Review of Bonnie Jo Campbell's American Salvage

Everything that once was clean and nice and new will eventually become tainted and broken according to Ms. Campbell’s collection of short stories. Even the stories that ended happily contained a feeling of loss, a change of perspective with an overall negative skew, or some sort of defiled innocence. In its entirety, though, I couldn’t help but accept this negativity and understand that, though these stories were gritty, they could have been worse. It’s that little glimmer of hope hidden behind the Pandora’s box of life that kept me reading page after page of this collection with an intensity that made me forget where I was and what was around me.
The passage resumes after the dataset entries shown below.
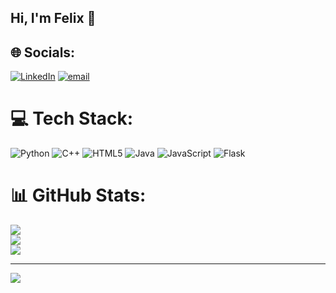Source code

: ## Hi, I'm Felix 👋

## 🌐 Socials:
[![LinkedIn](https://img.shields.io/badge/LinkedIn-%230077B5.svg?logo=linkedin&logoColor=white)](www.linkedin.com/in/felix-hallmann) [![email](https://img.shields.io/badge/Email-D14836?logo=gmail&logoColor=white)](mailto:felixhallmann557@gmail.com) 

# 💻 Tech Stack:
![Python](https://img.shields.io/badge/python-3670A0?style=for-the-badge&logo=python&logoColor=ffdd54) ![C++](https://img.shields.io/badge/c++-%2300599C.svg?style=for-the-badge&logo=c%2B%2B&logoColor=white) ![HTML5](https://img.shields.io/badge/html5-%23E34F26.svg?style=for-the-badge&logo=html5&logoColor=white) ![Java](https://img.shields.io/badge/java-%23ED8B00.svg?style=for-the-badge&logo=openjdk&logoColor=white) ![JavaScript](https://img.shields.io/badge/javascript-%23323330.svg?style=for-the-badge&logo=javascript&logoColor=%23F7DF1E) ![Flask](https://img.shields.io/badge/flask-%23000.svg?style=for-the-badge&logo=flask&logoColor=white)
# 📊 GitHub Stats:
![](https://github-readme-stats.vercel.app/api?username=FelixHAUD&theme=dark&hide_border=false&include_all_commits=false&count_private=false)<br/>
![](https://nirzak-streak-stats.vercel.app/?user=FelixHAUD&theme=dark&hide_border=false)<br/>
![](https://github-readme-stats.vercel.app/api/top-langs/?username=FelixHAUD&theme=dark&hide_border=false&include_all_commits=false&count_private=false&layout=compact)

---
[![](https://visitcount.itsvg.in/api?id=FelixHAUD&icon=0&color=0)](https://visitcount.itsvg.in)

<!-- Proudly created with GPRM ( https://gprm.itsvg.in ) -->
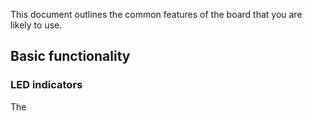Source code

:This document outlines the common features of the board that you are likely to use.

## Basic functionality
### LED indicators

The 


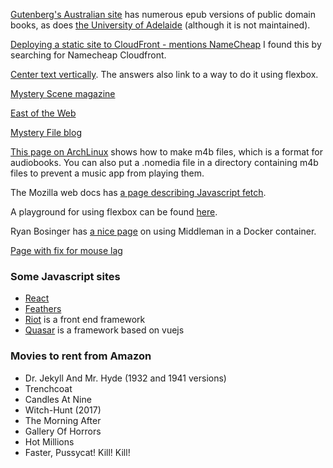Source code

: [Gutenberg's Australian site](http://gutenberg.net.au) has numerous epub versions
of public domain books, as does
[the University of Adelaide](https://ebooks.adelaide.edu.au/index.html)
(although it is not maintained).

[Deploying a static site to CloudFront - mentions NameCheap](https://benjamincongdon.me/blog/2017/06/13/How-to-Deploy-a-Secure-Static-Site-to-AWS-with-S3-and-CloudFront/)
I found this by searching for Namecheap Cloudfront.

[Center text vertically](https://stackoverflow.com/questions/8865458/how-do-i-vertically-center-text-with-css).
The answers also link to a way to do it using flexbox.

[Mystery Scene magazine](https://mysteryscenemag.com)

[East of the Web](http://www.eastoftheweb.com)

[Mystery File blog](http://mysteryfile.com/blog)

[This page on ArchLinux](https://wiki.archlinux.org/index.php/Audiobook) shows how
to make m4b files, which is a format for audiobooks.  You can also put a .nomedia
file in a directory containing m4b files to prevent a music app from playing them.

The Mozilla web docs has [a page describing Javascript fetch](https://developer.mozilla.org/en-US/docs/Learn/JavaScript/Client-side_web_APIs/Fetching_data).

A playground for using flexbox can be found
[here](https://codepen.io/imohkay/pen/gpard).

Ryan Bosinger has [a nice page](https://www.ryanbosinger.com/blog/2017/09/02/using-docker-for-the-development-environment-of-a-middleman-site.html)
on using Middleman in a Docker container.

[Page with fix for mouse lag](https://askubuntu.com/questions/763413/how-can-i-get-rid-of-mouse-lag-under-ubuntu)

### Some Javascript sites
- [React](http://www.reactjs.org)
- [Feathers](https://feathersjs.com)
- [Riot](https://riot.js.org) is a front end framework
- [Quasar](https://quasar-framework.org) is a framework based on vuejs

### Movies to rent from Amazon
- Dr. Jekyll And Mr. Hyde (1932 and 1941 versions)
- Trenchcoat
- Candles At Nine
- Witch-Hunt (2017)
- The Morning After
- Gallery Of Horrors
- Hot Millions
- Faster, Pussycat! Kill! Kill!
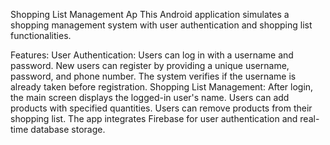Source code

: Shopping List Management Ap
This Android application simulates a shopping management system with user authentication and shopping list functionalities.

Features:
User Authentication:
Users can log in with a username and password.
New users can register by providing a unique username, password, and phone number.
The system verifies if the username is already taken before registration.
Shopping List Management:
After login, the main screen displays the logged-in user's name.
Users can add products with specified quantities.
Users can remove products from their shopping list.
The app integrates Firebase for user authentication and real-time database storage.







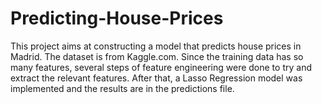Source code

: # Predicting-House-Prices
This project aims at constructing a model that predicts house prices in Madrid. The dataset is from Kaggle.com. Since the training data has so many features, several steps of feature engineering were done to try and extract the relevant features. After that, a Lasso Regression model was implemented and the results are in the predictions file.
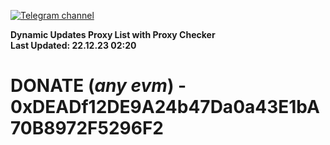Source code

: [![Telegram channel](https://img.shields.io/endpoint?url=https://runkit.io/damiankrawczyk/telegram-badge/branches/master?url=https://t.me/n4z4v0d)](https://t.me/n4z4v0d) 

**Dynamic Updates Proxy List with Proxy Checker**  
**Last Updated: 22.12.23 02:20**

# DONATE (_any evm_) - 0xDEADf12DE9A24b47Da0a43E1bA70B8972F5296F2
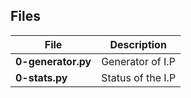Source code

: 

## Files

| File               | Description       |
| ------------------ | ----------------- |
| **0-generator.py** | Generator of I.P  |
| **0-stats.py**     | Status of the I.P |

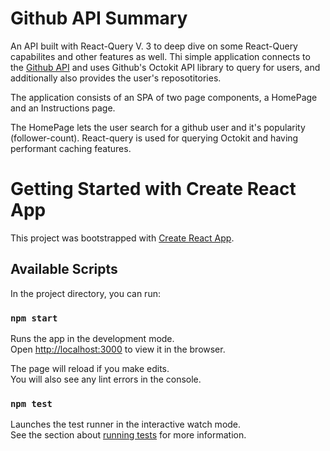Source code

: # Github API Summary

An API built with React-Query V. 3 to deep dive on some React-Query capabilites and other features as well.
Thi simple application connects to the [Github API](https://developer.github.com/v3/) and uses Github's Octokit API library to query for users, and additionally also provides the user's reposotitories.

The application consists of an SPA of two page components, a HomePage and an Instructions page.

The HomePage lets the user search for a github user and it's popularity (follower-count). React-query is used for querying Octokit and having performant caching features.

# Getting Started with Create React App

This project was bootstrapped with [Create React App](https://github.com/facebook/create-react-app).

## Available Scripts

In the project directory, you can run:

### `npm start`

Runs the app in the development mode.\
Open [http://localhost:3000](http://localhost:3000) to view it in the browser.

The page will reload if you make edits.\
You will also see any lint errors in the console.

### `npm test`

Launches the test runner in the interactive watch mode.\
See the section about [running tests](https://facebook.github.io/create-react-app/docs/running-tests) for more information.
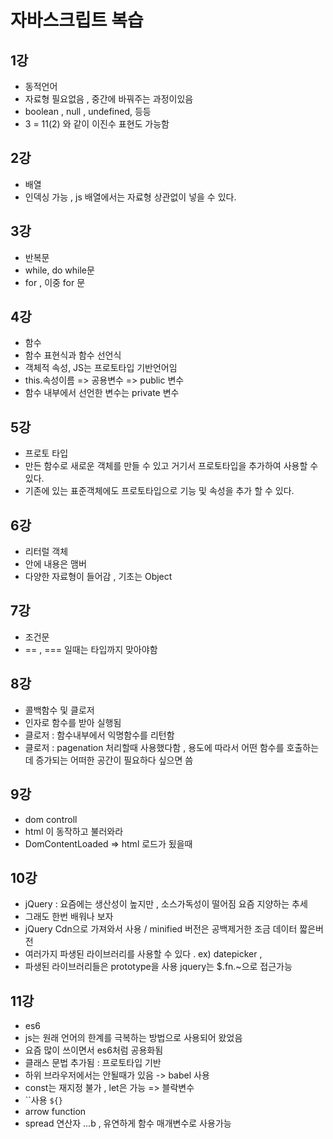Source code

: # 자바스크립트 복습
## 1강
 - 동적언어
 - 자료형 필요없음 , 중간에 바꿔주는 과정이있음 
 - boolean , null , undefined, 등등 
 - 3 = 11(2) 와 같이 이진수 표현도 가능함 

## 2강
- 배열 
- 인덱싱 가능 , js 배열에서는 자료형 상관없이 넣을 수 있다.

## 3강
- 반복문
- while, do while문
- for , 이중 for 문 

## 4강
- 함수
- 함수 표현식과 함수 선언식 
- 객체적 속성, JS는  프로토타입 기반언어임 
- this.속성이름 => 공용변수 => public 변수 
- 함수 내부에서 선언한 변수는 private 변수 

## 5강
- 프로토 타입 
- 만든 함수로 새로운 객체를 만들 수 있고 거기서 프로토타입을 추가하여 사용할 수 있다.
- 기존에 있는 표준객체에도 프로토타입으로 기능 및 속성을 추가 할 수 있다.

## 6강
- 리터럴 객체
- 안에 내용은 맴버
- 다양한 자료형이 들어감  , 기초는 Object

## 7강
- 조건문
- == , === 일때는 타입까지 맞아야함  

## 8강
- 콜백함수 및 클로저
- 인자로 함수를 받아 실행됨
- 클로저 : 함수내부에서 익명함수를 리턴함
- 클로저 : pagenation 처리할때 사용했다함 , 용도에 따라서 어떤 함수를 호출하는데 증가되는 어떠한 공간이 필요하다 싶으면 씀 

## 9강 
- dom controll 
- html 이 동작하고 불러와라 
- DomContentLoaded => html 로드가 됬을때 

## 10강
- jQuery : 요즘에는 생산성이 높지만 , 소스가독성이 떨어짐 요즘 지양하는 추세
- 그래도 한번 배워나 보자 
- jQuery Cdn으로 가져와서 사용 / minified 버전은 공백제거한 조금 데이터 짧은버전
- 여러가지 파생된 라이브러리를 사용할 수 있다 . ex) datepicker , 
- 파생된 라이브러리들은 prototype을 사용 jquery는 $.fn.~으로 접근가능 

## 11강
- es6
- js는 원래 언어의 한계를 극복하는 방법으로 사용되어 왔었음
- 요즘 많이 쓰이면서 es6처럼 공용화됨 
- 클래스 문법 추가됨 : 프로토타입 기반
- 하위 브라우저에서는 안될때가 있음 -> babel  사용 
- const는 재지정 불가 , let은 가능 => 블락변수 
- ``사용  `${}`
- arrow function 
- spread 연산자 ...b , 유연하게 함수 매개변수로 사용가능 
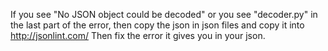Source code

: If you see "No JSON object could be decoded" or you see "decoder.py" in the last part of the error, then copy the json in json files and copy it into http://jsonlint.com/  Then fix the error it gives you in your json.
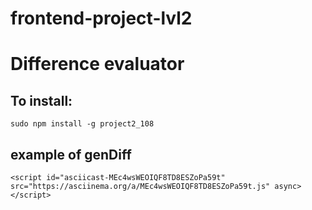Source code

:# frontend-project-lvl2

# Difference evaluator

## To install:

	sudo npm install -g project2_108

## example of genDiff

    <script id="asciicast-MEc4wsWEOIQF8TD8ESZoPa59t" src="https://asciinema.org/a/MEc4wsWEOIQF8TD8ESZoPa59t.js" async></script>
Do not pick up this collection if you are at all squeamish about graphic detail as Ms. Campbell has not held back where she felt description was necessary, and the stories are all the better for it. Do not pick up this book if you dislike people making fun of men, the religiously misguided, or the darker sides of human nature because Ms. Campbell does not leave those subjects alone. Do not pick up this book if you fear helplessness because there are few stories where the subject is not discussed.

If you have, however, gotten this far and are still interested in reading
American Salvage, do so. There are very few short story authors who can grab your attention, keep it, and make you unable to put their book down. Short story collections are just not built in a manner that allows for this intensity. It is a great feat to be able to grab hold of a reader and not let go, especially through multiple story conclusions, and Ms. Campbell does it masterfully.

Beyond that there was a decidedly unique perspective inserted into each of these stories that very few writers can manage successfully, a sort of vindictiveness that, on the surface, is presented as a benign rivalry with understandable and organic progressions. Even as I thought about the interactions and tried to determine which ones were unnecessary, I found that each one straddled that cusp so precariously and cleanly that it was almost impossible to tell.

Ms. Campbell has written some incredible stories that anyone can connect to and does so without any sort of agenda or purpose beyond realism. In this way I both respect her work, her skill, and can’t but tell people about this collection.

Campbell, Bonnie Jo.
American Salvage. Detroit, Wayne State University Press: 2009.